When it comes to cooking with pumpkin, there are a number of ‘go-to’ recipes in my collection, the most used being pumpkin soup. But pumpkin would have to be one of the most versatile vegetables around – it can be the hero of any sweet or savoury recipe – and with the cooler months upon us (in the southern hemisphere) it’s the perfect opportunity to experiment.
This pumpkin, leek and carrot tart is a surefire winner.
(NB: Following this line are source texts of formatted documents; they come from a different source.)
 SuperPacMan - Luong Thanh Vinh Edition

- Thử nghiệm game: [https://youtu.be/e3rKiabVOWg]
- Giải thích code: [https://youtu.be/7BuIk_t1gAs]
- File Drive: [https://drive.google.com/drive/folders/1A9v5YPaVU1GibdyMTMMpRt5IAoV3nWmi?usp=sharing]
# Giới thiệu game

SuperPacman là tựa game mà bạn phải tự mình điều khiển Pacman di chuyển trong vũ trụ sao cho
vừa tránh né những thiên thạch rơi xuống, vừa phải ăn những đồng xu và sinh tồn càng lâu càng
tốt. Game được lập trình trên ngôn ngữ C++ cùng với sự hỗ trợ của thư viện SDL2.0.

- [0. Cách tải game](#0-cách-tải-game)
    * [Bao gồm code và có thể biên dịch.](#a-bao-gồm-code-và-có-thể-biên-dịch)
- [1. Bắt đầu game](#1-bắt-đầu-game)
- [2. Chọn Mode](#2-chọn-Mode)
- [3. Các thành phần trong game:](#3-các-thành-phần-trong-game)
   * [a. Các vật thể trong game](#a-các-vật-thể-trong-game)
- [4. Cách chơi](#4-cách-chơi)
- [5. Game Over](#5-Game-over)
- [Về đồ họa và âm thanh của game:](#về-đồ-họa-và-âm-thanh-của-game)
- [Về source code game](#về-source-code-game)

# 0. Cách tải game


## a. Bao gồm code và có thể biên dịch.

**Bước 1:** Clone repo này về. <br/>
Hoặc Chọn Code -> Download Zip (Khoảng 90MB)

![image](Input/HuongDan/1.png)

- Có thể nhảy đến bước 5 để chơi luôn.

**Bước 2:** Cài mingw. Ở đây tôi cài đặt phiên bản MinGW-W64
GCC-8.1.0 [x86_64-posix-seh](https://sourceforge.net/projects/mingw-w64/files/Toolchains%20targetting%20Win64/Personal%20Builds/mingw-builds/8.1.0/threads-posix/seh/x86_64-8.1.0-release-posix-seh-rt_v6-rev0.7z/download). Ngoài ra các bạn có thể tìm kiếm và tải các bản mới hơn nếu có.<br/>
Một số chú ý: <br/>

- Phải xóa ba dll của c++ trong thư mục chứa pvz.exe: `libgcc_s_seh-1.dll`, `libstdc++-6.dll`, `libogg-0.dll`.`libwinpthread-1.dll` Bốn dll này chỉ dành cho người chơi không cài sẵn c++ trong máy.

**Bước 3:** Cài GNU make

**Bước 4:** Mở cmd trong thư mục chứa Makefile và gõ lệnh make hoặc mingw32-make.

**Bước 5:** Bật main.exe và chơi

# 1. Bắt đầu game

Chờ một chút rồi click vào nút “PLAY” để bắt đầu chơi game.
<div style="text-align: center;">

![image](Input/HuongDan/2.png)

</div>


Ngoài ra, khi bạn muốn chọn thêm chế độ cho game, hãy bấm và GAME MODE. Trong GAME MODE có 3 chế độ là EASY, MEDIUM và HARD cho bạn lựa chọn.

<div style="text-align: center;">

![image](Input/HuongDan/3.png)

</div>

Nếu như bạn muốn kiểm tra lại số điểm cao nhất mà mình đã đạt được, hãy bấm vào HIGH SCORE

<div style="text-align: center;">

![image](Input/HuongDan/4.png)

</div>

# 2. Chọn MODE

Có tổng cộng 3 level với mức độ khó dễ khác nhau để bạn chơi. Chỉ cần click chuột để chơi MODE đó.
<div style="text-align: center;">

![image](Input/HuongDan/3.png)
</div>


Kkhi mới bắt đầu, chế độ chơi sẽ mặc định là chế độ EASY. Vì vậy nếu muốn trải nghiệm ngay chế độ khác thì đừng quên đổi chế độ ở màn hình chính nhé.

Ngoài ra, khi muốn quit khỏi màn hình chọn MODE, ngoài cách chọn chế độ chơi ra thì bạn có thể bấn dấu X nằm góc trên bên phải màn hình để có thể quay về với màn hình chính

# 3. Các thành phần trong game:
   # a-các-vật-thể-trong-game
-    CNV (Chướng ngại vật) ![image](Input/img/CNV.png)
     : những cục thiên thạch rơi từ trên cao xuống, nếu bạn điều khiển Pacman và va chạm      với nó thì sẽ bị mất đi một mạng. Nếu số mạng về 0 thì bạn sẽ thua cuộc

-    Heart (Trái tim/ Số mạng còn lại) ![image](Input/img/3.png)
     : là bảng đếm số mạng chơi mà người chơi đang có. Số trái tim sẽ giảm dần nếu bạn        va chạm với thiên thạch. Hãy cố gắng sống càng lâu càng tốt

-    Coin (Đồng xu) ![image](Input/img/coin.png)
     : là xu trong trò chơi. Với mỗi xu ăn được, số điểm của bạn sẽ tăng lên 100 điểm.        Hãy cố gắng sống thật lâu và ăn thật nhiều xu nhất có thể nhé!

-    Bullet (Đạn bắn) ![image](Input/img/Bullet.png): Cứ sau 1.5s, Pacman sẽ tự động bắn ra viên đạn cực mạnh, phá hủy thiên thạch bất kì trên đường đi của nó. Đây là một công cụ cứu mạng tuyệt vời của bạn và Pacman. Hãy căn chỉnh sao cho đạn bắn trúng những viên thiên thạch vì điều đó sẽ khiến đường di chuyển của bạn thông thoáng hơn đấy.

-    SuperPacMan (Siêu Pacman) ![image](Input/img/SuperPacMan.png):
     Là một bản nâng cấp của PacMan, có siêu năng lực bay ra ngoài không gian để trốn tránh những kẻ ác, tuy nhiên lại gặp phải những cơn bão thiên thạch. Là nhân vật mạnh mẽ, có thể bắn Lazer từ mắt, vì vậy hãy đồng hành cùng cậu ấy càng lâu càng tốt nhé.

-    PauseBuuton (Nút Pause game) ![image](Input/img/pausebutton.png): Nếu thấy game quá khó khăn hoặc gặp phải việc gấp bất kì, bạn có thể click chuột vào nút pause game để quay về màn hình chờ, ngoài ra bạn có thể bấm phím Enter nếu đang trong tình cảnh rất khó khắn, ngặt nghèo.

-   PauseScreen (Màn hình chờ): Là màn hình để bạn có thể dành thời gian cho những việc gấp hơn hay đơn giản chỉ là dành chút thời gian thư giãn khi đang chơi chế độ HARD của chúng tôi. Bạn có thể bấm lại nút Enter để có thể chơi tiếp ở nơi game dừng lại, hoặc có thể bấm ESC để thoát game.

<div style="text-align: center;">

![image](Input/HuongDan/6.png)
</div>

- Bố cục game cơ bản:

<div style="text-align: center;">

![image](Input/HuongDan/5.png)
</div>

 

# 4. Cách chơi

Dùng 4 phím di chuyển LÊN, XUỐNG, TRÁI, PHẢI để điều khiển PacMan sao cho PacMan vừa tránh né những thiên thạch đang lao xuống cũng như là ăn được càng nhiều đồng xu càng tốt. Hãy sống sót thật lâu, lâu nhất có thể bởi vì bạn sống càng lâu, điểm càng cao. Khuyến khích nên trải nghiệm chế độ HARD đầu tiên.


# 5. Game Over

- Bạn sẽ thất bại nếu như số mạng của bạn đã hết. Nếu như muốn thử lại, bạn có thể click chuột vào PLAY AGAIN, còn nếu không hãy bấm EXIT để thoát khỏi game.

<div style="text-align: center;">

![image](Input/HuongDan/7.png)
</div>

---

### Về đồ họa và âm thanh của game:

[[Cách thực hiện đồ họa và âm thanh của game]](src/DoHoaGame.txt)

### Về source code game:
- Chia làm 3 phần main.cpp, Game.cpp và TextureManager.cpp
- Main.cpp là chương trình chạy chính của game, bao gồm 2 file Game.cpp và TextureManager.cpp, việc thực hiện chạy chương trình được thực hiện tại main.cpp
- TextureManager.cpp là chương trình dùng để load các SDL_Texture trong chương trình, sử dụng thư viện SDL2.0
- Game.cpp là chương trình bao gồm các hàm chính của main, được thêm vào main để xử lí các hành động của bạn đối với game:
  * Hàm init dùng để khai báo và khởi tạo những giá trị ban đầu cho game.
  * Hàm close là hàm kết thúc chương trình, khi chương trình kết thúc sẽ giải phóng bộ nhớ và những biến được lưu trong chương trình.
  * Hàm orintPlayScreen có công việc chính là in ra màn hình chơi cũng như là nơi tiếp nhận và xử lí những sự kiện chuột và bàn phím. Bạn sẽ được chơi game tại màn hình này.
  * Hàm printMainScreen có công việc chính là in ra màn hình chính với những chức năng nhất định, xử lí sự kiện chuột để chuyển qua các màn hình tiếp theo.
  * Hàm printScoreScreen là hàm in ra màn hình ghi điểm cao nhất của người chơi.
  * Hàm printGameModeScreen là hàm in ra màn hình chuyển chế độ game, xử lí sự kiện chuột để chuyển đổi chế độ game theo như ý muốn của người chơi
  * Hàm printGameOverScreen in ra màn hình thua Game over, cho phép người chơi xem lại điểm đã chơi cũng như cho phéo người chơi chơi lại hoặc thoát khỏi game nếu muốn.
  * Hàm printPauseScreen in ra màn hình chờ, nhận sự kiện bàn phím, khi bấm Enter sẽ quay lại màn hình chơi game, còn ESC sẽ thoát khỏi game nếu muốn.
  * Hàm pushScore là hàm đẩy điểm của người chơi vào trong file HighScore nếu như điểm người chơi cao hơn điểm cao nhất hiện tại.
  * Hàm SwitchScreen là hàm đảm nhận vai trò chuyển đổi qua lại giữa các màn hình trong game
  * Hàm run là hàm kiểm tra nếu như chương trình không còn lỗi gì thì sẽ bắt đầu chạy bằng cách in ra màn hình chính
- 600g pumpkin, peeled and cut into 3cm pieces
- 2 leeks, white part only, sliced
- 1 bunch Dutch carrots, trimmed, cut in half lengthways
- 2 tbsp olive oil
- 2 sheets frozen puff pastry, partially thawed
- 3 eggs
- 300ml cooking cream
- 1 cup grated smoked cheddar
- 1 tbsp finely chopped thyme, to serve
- Preheat oven to 200C. Line a large baking tray with baking paper and grease a 30 x 20cm tin.
- Combine pumpkin, leek, carrots and oil in a large bowl. Spread vegetables on prepared tray. Season with salt and pepper. Roast for 20 minutes or until tender.
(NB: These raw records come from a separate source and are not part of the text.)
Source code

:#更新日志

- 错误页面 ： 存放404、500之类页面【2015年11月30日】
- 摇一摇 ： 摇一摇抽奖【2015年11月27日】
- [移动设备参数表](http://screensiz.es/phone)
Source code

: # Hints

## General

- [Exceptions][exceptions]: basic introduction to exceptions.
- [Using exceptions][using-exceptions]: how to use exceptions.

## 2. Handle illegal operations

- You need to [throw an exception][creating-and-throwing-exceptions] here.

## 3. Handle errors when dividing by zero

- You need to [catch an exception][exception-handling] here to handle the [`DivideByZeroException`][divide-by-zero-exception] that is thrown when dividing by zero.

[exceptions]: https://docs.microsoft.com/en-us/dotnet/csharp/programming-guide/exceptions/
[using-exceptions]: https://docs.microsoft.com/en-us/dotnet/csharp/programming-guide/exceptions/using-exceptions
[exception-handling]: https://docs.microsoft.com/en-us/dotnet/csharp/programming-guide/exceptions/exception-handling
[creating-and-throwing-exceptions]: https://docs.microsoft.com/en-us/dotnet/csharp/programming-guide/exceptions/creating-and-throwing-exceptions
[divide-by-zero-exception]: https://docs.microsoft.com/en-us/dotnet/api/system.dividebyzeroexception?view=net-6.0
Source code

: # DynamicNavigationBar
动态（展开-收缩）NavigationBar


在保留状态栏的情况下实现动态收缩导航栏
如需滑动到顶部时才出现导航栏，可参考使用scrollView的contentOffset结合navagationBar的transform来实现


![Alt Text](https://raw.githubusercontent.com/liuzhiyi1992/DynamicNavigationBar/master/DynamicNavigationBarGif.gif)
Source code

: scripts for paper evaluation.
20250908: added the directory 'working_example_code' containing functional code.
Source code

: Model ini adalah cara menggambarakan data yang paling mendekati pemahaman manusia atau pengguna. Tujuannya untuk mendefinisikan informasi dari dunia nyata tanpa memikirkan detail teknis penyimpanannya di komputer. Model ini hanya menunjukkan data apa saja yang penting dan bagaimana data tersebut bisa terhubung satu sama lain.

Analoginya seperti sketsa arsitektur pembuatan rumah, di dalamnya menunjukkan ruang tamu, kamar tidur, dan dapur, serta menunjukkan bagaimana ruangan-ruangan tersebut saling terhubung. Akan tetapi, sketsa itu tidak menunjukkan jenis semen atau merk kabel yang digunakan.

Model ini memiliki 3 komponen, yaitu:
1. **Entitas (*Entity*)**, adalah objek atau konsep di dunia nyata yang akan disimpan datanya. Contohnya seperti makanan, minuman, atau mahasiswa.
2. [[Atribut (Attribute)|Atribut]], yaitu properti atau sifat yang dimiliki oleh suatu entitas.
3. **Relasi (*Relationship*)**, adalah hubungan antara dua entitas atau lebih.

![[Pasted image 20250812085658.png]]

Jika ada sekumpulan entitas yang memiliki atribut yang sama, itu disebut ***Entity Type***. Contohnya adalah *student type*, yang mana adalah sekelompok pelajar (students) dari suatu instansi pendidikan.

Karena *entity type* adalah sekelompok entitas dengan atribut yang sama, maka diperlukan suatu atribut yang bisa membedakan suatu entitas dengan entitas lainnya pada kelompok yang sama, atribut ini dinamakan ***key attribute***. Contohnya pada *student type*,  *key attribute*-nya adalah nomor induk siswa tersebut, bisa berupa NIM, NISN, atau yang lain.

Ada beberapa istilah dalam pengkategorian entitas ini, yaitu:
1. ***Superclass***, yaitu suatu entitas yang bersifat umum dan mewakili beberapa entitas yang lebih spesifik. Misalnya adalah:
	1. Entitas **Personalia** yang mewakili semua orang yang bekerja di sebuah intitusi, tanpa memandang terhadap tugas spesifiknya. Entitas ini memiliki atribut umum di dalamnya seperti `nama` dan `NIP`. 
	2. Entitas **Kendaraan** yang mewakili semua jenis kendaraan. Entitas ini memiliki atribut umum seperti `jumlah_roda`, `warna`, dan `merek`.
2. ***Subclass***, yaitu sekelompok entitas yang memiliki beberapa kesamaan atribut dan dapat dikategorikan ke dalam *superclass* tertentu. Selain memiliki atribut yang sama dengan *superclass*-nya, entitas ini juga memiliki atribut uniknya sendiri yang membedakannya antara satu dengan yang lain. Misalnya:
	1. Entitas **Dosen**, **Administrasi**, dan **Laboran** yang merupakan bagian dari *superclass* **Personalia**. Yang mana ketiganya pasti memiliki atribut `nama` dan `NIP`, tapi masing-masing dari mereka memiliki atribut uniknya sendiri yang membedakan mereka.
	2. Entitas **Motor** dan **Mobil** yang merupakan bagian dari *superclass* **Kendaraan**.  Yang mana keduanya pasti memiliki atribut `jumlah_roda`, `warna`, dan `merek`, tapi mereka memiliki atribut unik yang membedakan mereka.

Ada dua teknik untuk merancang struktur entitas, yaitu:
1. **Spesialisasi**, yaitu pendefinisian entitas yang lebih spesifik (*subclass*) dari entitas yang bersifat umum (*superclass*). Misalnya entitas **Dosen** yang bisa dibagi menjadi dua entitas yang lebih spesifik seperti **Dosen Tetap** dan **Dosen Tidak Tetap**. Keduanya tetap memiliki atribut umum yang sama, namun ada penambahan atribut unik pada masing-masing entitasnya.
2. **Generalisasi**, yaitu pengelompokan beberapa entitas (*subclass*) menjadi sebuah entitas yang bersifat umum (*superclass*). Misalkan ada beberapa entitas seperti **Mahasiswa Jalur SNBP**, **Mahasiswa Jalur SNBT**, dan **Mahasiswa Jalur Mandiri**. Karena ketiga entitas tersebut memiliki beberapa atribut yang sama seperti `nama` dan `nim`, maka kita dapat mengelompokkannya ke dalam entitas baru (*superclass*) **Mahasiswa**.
- Press edges of pastry sheets together along one edge, and line prepared tin, trimming short ends. Use excess pastry to form a double pastry border around tin edge, pressing together. Bake for 20 minutes or until golden. Cool. Reduce oven temperature to 180C.
- Meanwhile, whisk eggs and cream in a jug. Stir in cheese. Spread pumpkin and leeks over pastry. Top with carrots and gently pour egg mixture between carrots. Bake for 35 minutes or until set. Top with thyme, to serve.